FIGURE 2.

Representative 2DE gel images of putative calpain substrates. A, mini-2DE analysis was carried out to confirm that calpain effectively degraded Bax, one of its known substrates (15, 16). Lysates (100 μg) obtained from MN9D cells were loaded on 7-cm Drystrips and separated by IEF ranging from pI 4 to 7. Next, samples in the ministrips were incubated with 5.55 units of m-calpain for 2 h at 37 °C, subjected to 12% SDS-PAGE, and probed with anti-Bax antibody. Actin was used as a loading and a negative control. B, representative gel images are shown for samples treated with or without m-calpain and further processed for 2DE (24 cm, pI 4–7, and 8–18%).

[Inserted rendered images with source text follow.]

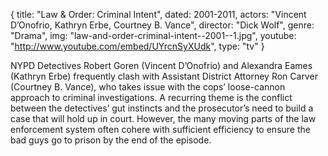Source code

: {
  title: "Law & Order: Criminal Intent",
  dated: 2001-2011,
  actors: "Vincent D’Onofrio, Kathryn Erbe, Courtney B. Vance",
  director: "Dick Wolf",
  genre: "Drama",
  img: "law-and-order-criminal-intent--2001--1.jpg",
  youtube: "http://www.youtube.com/embed/UYrcnSyXUdk",
  type: "tv"
}

NYPD Detectives Robert Goren (Vincent D’Onofrio) and Alexandra Eames (Kathryn Erbe) frequently clash with Assistant District Attorney Ron Carver (Courtney B. Vance), who takes issue with the cops’ loose-cannon approach to criminal investigations. A recurring theme is the conflict between the detectives’ gut instincts and the prosecutor’s need to build a case that will hold up in court. However, the many moving parts of the law enforcement system often cohere with sufficient efficiency to ensure the bad guys go to prison by the end of the episode. 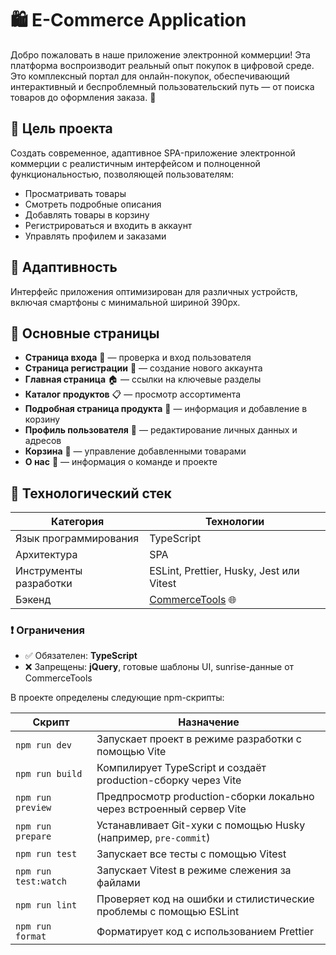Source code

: # 🛍️ E-Commerce Application

Добро пожаловать в наше приложение электронной коммерции! Эта платформа воспроизводит реальный опыт покупок в цифровой среде. Это комплексный портал для онлайн-покупок, обеспечивающий интерактивный и беспроблемный пользовательский путь — от поиска товаров до оформления заказа. 🚀

## 🎯 Цель проекта

Создать современное, адаптивное SPA-приложение электронной коммерции с реалистичным интерфейсом и полноценной функциональностью, позволяющей пользователям:

- Просматривать товары
- Смотреть подробные описания
- Добавлять товары в корзину
- Регистрироваться и входить в аккаунт
- Управлять профилем и заказами

## 📱 Адаптивность

Интерфейс приложения оптимизирован для различных устройств, включая смартфоны с минимальной шириной 390px.

## 📄 Основные страницы

- **Страница входа** 🔐 — проверка и вход пользователя
- **Страница регистрации** 📝 — создание нового аккаунта
- **Главная страница** 🏠 — ссылки на ключевые разделы
- **Каталог продуктов** 📋 — просмотр ассортимента
- **Подробная страница продукта** 🔎 — информация и добавление в корзину
- **Профиль пользователя** 👤 — редактирование личных данных и адресов
- **Корзина** 🛒 — управление добавленными товарами
- **О нас** 🙋 — информация о команде и проекте

## 🧪 Технологический стек

| Категория              | Технологии                                           |
|------------------------|------------------------------------------------------|
| Язык программирования  | TypeScript                                           |
| Архитектура            | SPA                                                  |
| Инструменты разработки | ESLint, Prettier, Husky, Jest или Vitest             |
| Бэкенд                 | [CommerceTools](https://commercetools.com) 🌐        |

### ❗ Ограничения

- ✅ Обязателен: **TypeScript**
- ❌ Запрещены: **jQuery**, готовые шаблоны UI, sunrise-данные от CommerceTools

В проекте определены следующие npm-скрипты:

| Скрипт              | Назначение                                                                 |
|---------------------|----------------------------------------------------------------------------|
| `npm run dev`       | Запускает проект в режиме разработки с помощью Vite                       |
| `npm run build`     | Компилирует TypeScript и создаёт production-сборку через Vite             |
| `npm run preview`   | Предпросмотр production-сборки локально через встроенный сервер Vite      |
| `npm run prepare`   | Устанавливает Git-хуки с помощью Husky (например, `pre-commit`)           |
| `npm run test`      | Запускает все тесты с помощью Vitest                                      |
| `npm run test:watch`| Запускает Vitest в режиме слежения за файлами                             |
| `npm run lint`      | Проверяет код на ошибки и стилистические проблемы с помощью ESLint        |
| `npm run format`    | Форматирует код с использованием Prettier            

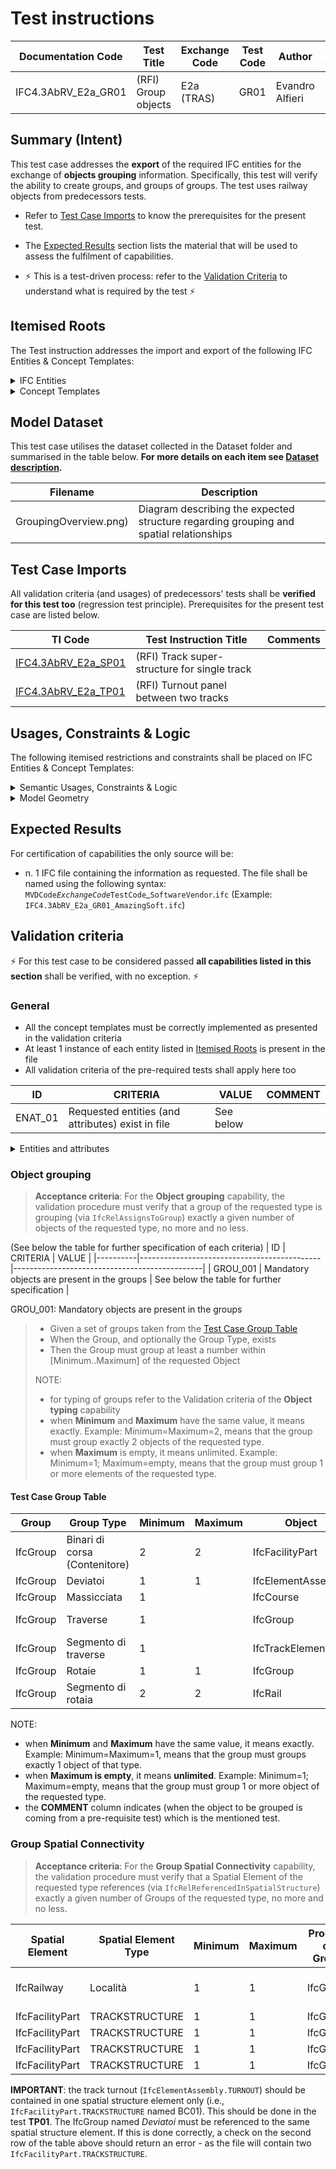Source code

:# Test instructions

| Documentation Code   | Test Title                    | Exchange Code | Test Code | Author          | Data Owner | Version | Date       |
|----------------------|-------------------------------|---------------|-----------| ----------------|------------|---------|------------|
| IFC4.3AbRV_E2a_GR01  | (RFI) Group objects           | E2a (TRAS)    | GR01      | Evandro Alfieri | RFI        | 1.0     | DD.MM.YYYY |




## Summary (Intent)

This test case addresses the **export** of the required IFC entities for the exchange of **objects grouping** information. Specifically, this test will verify the ability to create groups, and groups of groups. The test uses railway objects from predecessors tests.

- Refer to [Test Case Imports](#Test-Case-Imports) to know the prerequisites for the present test.

- The [Expected Results](#Expected-Results) section lists the material that will be used to assess the fulfilment of capabilities.

- :zap: This is a test-driven process: refer to the [Validation Criteria](#Validation-Criteria) to understand what is required by the test :zap:




## Itemised Roots

The Test instruction addresses the import and export of the following IFC Entities & Concept Templates:

<details><summary>IFC Entities</summary>

These entities represent a test-specific subset of the wider AbRV_E2a exchange and the overall AbRV MVD. **The scope of the test shall not be used as a definitive scope of the exchange, or of the MVD**

- Model setup:
   1. IfcSite
   1. IfcRailway
   1. IfcFacilityPart
- Other test-specific entities:
   1. IfcGroup
</details>

<details><summary>Concept Templates</summary> 

These concept templates represent a test-specific subset of the wider AbRV_Ex exchange and the overall AbRV MVD, that must be correctly exported to meet the validation criteria. **The scope of the test shall not be used as a definitive scope of the exchange, or of the MVD**

- Object Assignment
   - Group Assignment
- Object Connectivity
   - Group Spatial Connectivity
- Project Context
   - Project Declaration
</details>




## Model Dataset

This test case utilises the dataset collected in the Dataset folder and summarised in the table below. **For more details on each item see [Dataset description](Dataset/README.md).**

| Filename              | Description                                                                            |
|-----------------------|----------------------------------------------------------------------------------------|
| GroupingOverview.png) | Diagram describing the expected structure regarding grouping and spatial relationships |




## Test Case Imports

All validation criteria (and usages) of predecessors' tests shall be **verified for this test too** (regression test principle). Prerequisites for the present test case are listed below.

| TI Code                       | Test Instruction Title                       | Comments |
|-------------------------------|----------------------------------------------|----------|
| [IFC4.3AbRV_E2a_SP01](./SP01) | (RFI) Track super-structure for single track |          |
| [IFC4.3AbRV_E2a_TP01](./TP01) | (RFI) Turnout panel between two tracks       |          |



## Usages, Constraints & Logic 

The following itemised restrictions and constraints shall be placed on IFC Entities & Concept Templates:

<details><summary>Semantic Usages, Constraints & Logic</summary>

The following itemised Usages, Constraints & Logic are normative entries within the AbRV MVD and MUST be satisfied to meet the defined validation criteria

| ID       | CRITERIA                           | COMMENTS                                                                                                                                                       |
|----------|------------------------------------|----------------------------------------------------------------------------------------------------------------------------------------------------------------|
| GROU_101 | Circular reference is not allowed  | Circular reference is not allowed, neither direct (if A includes B, B cannot includes A), nor indirect (if A includes B and B includes C, C cannot includes A) |
| GROU_102 | Only direct inclusion is allowed   | Example: if A includes B and B includes C, A cannot includes C)                                                                                                |
| GROU_103 | Same-level grouping is not allowed | If two or more Group are part of the same Group, they cannot include each others. Example: if A groups B and C, B cannot group C and vice versa)               |
| GROU_104 | Group rooting                      | All Groups that do not have a parent Group must be linked to the IfcProject with an IfcRelDeclares relationship, as per Project Declaration template           |
| GROU_105 | Group typing via ObjectType        | *All group types shall be expressed using the ObjectType (5<sup>th</sup> attribute) of each occurrence of IfcGroup                                             |

*: this is the only method to express group typing, due to the fact that: i) IfcGroup misses the PredefinedType attribute; and ii) object typing by instantiation of IfcTypeObject is discouraged from IFC4 onward.

</details>

<details><summary>Model Geometry</summary>
The Test case does not require additional checks related to Model Geometry

</details>



## Expected Results

For certification of capabilities the only source will be:

- n. 1 IFC file containing the information as requested. The file shall be named using the following syntax: `MVDCode`_`ExchangeCode`_`TestCode`_`SoftwareVendor`.`ifc` (Example: `IFC4.3AbRV_E2a_GR01_AmazingSoft.ifc`)




## Validation criteria
:zap: For this test case to be considered passed **all capabilities listed in this section** shall be verified, with no exception. :zap:

### General

- All the concept templates must be correctly implemented as presented in the validation criteria
- At least 1 instance of each entity listed in [Itemised Roots](#Itemised-Roots) is present in the file
- All validation criteria of the pre-required tests shall apply here too


| **ID**  | **CRITERIA**                                      | **VALUE** | **COMMENT** |
|---------|---------------------------------------------------|-----------|-------------|
| ENAT_01 | Requested entities (and attributes) exist in file | See below |             |

<details><summary>Entities and attributes</summary>

`IfcGroup` (12 occurrences)

| #  | Name                   | Description                | ObjectType                    |
|----|------------------------|----------------------------|-------------------------------|
| 01 | LO1336-BC              | Binari di corsa di Foligno | Binari di corsa (Contenitore) |
| 02 | LO1336-BC-BC01-DEV     | Deviatoi BC01              | Deviatoi                      |
| 03 | LO1336-BC-BC01-ROT     | Rotaie BC01                | Rotaie                        |
| 04 | LO1336-BC-BC01-MAS     | Massicciata BC01           | Massicciata                   |
| 05 | LO1336-BC-BC01-TRA     | Traverse BC01              | Traverse                      |
| 06 | LO1336-BC-BC02-ROT     | Rotaie BC02                | Rotaie                        |
| 07 | LO1336-BC-BC02-MAS     | Massicciata BC02           | Massicciata                   |
| 08 | LO1336-BC-BC02-TRA     | Traverse BC02              | Traverse                      |
| 09 | LO1336-BC-BC01-ROT-R01 | Segmento di rotaia BC01    | Segmento di rotaia            |
| 10 | LO1336-BC-BC02-ROT-R02 | Segmento di rotaia BC02    | Segmento di rotaia            |
| 11 | LO1336-BC-BC01-TRA-T01 | Segmento di traverse BC01  | Segmento di traverse          |
| 12 | LO1336-BC-BC02-TRA-T02 | Segmento di traverse BC02  | Segmento di traverse          |

</details>


### Object grouping

> **Acceptance criteria**: For the **Object grouping** capability, the validation procedure must verify that a group of the requested type is grouping (via `IfcRelAssignsToGroup`) exactly a given number of objects of the requested type, no more and no less.

(See below the table for further specification of each criteria)
| ID       | CRITERIA                                    | VALUE                                         |
|----------|---------------------------------------------|-----------------------------------------------|
| GROU_001 | Mandatory objects are present in the groups | See below the table for further specification |


GROU_001: Mandatory objects are present in the groups
> - Given a set of groups taken from the [Test Case Group Table](#Test-Case-Group-Table)
> - When the Group, and optionally the Group Type, exists
> - Then the Group must group at least a number within [Minimum..Maximum] of the requested Object
>
> NOTE:
> - for typing of groups refer to the Validation criteria of the **Object typing** capability
> - when **Minimum** and **Maximum** have the same value, it means exactly. Example: Minimum=Maximum=2, means that the group must group exactly 2 objects of the requested type.
> - when **Maximum** is empty, it means unlimited. Example: Minimum=1; Maximum=empty, means that the group must group 1 or more elements of the requested type.
    

#### Test Case Group Table

| Group    | Group Type                    | Minimum | Maximum | Object             | Object Type          | COMMENT   | 
|----------|-------------------------------|---------|---------|--------------------|----------------------|-----------|
| IfcGroup | Binari di corsa (Contenitore) | 2       | 2       | IfcFacilityPart    | TRACKSTRUCTURE       | From AL22 |
| IfcGroup | Deviatoi                      | 1       | 1       | IfcElementAssembly | TURNOUTPANEL         | From TP01 |
| IfcGroup | Massicciata                   | 1       |         | IfcCourse          | BALLASTBED           | From SP01 |
| IfcGroup | Traverse                      | 1       |         | IfcGroup           | Segmento di traverse |           |
| IfcGroup | Segmento di traverse          | 1       |         | IfcTrackElement    | SLEEPER              | From SP01 |
| IfcGroup | Rotaie                        | 1       | 1       | IfcGroup           | Segmento di rotaia   |           |
| IfcGroup | Segmento di rotaia            | 2       | 2       | IfcRail            | RAIL                 | From SP01 |

NOTE:
- when **Minimum** and **Maximum** have the same value, it means exactly. Example: Minimum=Maximum=1, means that the group must groups exactly 1 object of that type.
- when **Maximum is empty**, it means **unlimited**. Example: Minimum=1; Maximum=empty, means that the group must group 1 or more object of the requested type.
- the **COMMENT** column indicates (when the object to be grouped is coming from a pre-requisite test) which is the mentioned test.


### Group Spatial Connectivity

> **Acceptance criteria**: For the **Group Spatial Connectivity** capability, the validation procedure must verify that a Spatial Element of the requested type references (via `IfcRelReferencedInSpatialStructure`) exactly a given number of Groups of the requested type, no more and no less.

| Spatial Element | Spatial Element Type | Minimum | Maximum | Product or Group | Product Type or Group Type    |
|-----------------|----------------------|---------|---------|------------------|-------------------------------|
| IfcRailway      | Località             | 1       | 1       | IfcGroup         | Binari di corsa (Contenitore) |
| IfcFacilityPart | TRACKSTRUCTURE       | 1       | 1       | IfcGroup         | Deviatoi                      |
| IfcFacilityPart | TRACKSTRUCTURE       | 1       | 1       | IfcGroup         | Massicciata                   |
| IfcFacilityPart | TRACKSTRUCTURE       | 1       | 1       | IfcGroup         | Rotaie                        |
| IfcFacilityPart | TRACKSTRUCTURE       | 1       | 1       | IfcGroup         | Traverse                      |

**IMPORTANT**: the track turnout (`IfcElementAssembly.TURNOUT`) should be contained in one spatial structure element only (i.e., `IfcFacilityPart.TRACKSTRUCTURE` named BC01). This should be done in the test **TP01**. The IfcGroup named *Deviatoi* must be referenced to the same spatial structure element. If this is done correctly, a check on the second row of the table above should return an error - as the file will contain two `IfcFacilityPart.TRACKSTRUCTURE`.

Briefly, total protein lysates (1.5 mg) obtained from MN9D cells were separated by IEF and incubated with or without 83.25 units of m-calpain for 2 h at 37 °C. After separation by SDS-PAGE, the gels were stained with 0.1% Coomassie Brilliant Blue G-250. Approximately 1,500 protein spots ranging from 10 to 100 kDa were routinely detected. C, comparative close-up views of the typically altered protein spots boxed in Fig. 2B, before and after calpain treatment. Arrows indicate the protein spots that were either increased (left) or decreased (right) following calpain treatment. Detailed molecular information for these protein spots is shown in Table 2.